Items listed in a dataset -

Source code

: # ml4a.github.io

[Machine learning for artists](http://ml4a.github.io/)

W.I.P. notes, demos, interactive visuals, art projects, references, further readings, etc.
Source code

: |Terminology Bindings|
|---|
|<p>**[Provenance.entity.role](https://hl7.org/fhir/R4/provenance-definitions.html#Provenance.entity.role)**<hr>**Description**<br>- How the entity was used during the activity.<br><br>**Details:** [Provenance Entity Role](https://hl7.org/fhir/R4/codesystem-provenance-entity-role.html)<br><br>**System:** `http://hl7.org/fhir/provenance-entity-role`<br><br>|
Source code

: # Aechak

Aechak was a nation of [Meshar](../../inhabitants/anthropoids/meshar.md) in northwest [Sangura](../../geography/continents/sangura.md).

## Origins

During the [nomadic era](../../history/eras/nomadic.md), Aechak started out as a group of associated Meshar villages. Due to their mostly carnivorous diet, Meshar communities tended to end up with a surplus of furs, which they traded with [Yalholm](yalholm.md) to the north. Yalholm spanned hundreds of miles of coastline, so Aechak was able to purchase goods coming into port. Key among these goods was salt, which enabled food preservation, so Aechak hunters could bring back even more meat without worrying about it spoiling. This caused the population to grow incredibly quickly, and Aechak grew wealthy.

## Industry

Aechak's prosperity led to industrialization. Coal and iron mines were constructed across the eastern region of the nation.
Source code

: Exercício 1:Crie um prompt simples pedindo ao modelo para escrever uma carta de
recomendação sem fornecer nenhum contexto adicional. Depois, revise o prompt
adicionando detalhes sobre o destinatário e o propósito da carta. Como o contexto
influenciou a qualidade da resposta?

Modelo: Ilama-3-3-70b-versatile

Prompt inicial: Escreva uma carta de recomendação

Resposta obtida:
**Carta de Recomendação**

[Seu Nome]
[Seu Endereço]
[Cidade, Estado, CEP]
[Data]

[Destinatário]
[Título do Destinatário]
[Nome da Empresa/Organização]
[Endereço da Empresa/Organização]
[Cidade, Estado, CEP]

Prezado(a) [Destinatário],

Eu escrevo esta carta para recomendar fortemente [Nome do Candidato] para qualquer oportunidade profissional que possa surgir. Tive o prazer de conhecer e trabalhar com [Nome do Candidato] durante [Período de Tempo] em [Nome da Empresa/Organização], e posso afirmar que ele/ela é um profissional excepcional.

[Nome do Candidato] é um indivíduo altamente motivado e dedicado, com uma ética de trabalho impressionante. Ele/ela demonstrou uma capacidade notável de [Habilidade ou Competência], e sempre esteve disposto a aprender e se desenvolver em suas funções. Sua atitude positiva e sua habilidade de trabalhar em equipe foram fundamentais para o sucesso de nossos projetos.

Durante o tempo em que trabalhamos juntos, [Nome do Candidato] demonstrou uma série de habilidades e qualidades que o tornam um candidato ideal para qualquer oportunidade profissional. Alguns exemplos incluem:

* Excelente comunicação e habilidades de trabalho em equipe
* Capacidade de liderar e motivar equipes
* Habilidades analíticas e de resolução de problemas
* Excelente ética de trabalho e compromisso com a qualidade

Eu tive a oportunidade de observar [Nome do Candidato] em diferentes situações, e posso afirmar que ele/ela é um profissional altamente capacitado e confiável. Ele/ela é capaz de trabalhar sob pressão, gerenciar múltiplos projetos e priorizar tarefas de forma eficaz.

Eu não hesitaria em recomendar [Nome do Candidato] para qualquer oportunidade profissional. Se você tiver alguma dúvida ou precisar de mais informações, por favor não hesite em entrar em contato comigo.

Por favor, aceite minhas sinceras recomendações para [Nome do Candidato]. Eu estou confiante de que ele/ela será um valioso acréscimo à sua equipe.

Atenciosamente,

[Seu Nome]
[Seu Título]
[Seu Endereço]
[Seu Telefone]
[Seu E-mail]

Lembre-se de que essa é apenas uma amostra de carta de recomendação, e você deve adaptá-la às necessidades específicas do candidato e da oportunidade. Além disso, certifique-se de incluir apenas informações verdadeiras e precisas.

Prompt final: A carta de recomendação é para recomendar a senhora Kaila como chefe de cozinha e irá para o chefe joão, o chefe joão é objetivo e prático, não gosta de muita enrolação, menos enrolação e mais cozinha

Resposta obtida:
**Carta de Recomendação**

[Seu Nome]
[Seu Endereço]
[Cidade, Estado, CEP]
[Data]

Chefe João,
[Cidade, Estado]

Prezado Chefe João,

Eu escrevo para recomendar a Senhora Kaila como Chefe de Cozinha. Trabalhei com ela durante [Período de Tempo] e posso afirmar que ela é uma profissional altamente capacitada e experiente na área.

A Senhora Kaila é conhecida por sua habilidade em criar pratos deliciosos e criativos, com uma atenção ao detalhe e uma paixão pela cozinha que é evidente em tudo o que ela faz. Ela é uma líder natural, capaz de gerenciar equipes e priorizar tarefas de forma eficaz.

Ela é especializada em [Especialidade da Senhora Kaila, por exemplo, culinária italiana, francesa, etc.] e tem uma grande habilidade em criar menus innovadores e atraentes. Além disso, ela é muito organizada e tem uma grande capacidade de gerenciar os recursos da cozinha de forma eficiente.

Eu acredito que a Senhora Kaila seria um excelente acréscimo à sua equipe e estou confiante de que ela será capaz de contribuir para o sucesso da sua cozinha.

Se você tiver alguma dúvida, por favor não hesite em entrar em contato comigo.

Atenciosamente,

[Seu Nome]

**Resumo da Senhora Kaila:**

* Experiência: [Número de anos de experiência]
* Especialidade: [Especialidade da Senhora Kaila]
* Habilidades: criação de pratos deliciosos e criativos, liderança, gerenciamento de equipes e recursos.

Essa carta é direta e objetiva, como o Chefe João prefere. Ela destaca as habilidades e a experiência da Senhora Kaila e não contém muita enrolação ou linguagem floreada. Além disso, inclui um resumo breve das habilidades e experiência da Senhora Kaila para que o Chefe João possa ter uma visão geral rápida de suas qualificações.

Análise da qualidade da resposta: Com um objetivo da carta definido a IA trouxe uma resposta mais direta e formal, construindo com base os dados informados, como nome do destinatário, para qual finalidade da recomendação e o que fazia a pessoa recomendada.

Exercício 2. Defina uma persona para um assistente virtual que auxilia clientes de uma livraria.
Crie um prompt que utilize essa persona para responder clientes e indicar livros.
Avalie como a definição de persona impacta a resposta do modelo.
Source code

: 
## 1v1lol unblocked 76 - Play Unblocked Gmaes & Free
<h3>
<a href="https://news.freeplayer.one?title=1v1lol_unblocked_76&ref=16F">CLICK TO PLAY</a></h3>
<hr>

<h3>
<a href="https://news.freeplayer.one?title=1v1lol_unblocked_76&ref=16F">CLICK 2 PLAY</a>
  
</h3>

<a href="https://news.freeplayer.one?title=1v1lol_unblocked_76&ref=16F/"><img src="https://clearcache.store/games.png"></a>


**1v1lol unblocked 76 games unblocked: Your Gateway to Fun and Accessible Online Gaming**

Task requirements - Wherever a line in the records contains the word "comigo", copy that line.

Task result -
Eu não hesitaria em recomendar [Nome do Candidato] para qualquer oportunidade profissional. Se você tiver alguma dúvida ou precisar de mais informações, por favor não hesite em entrar em contato comigo.
Se você tiver alguma dúvida, por favor não hesite em entrar em contato comigo.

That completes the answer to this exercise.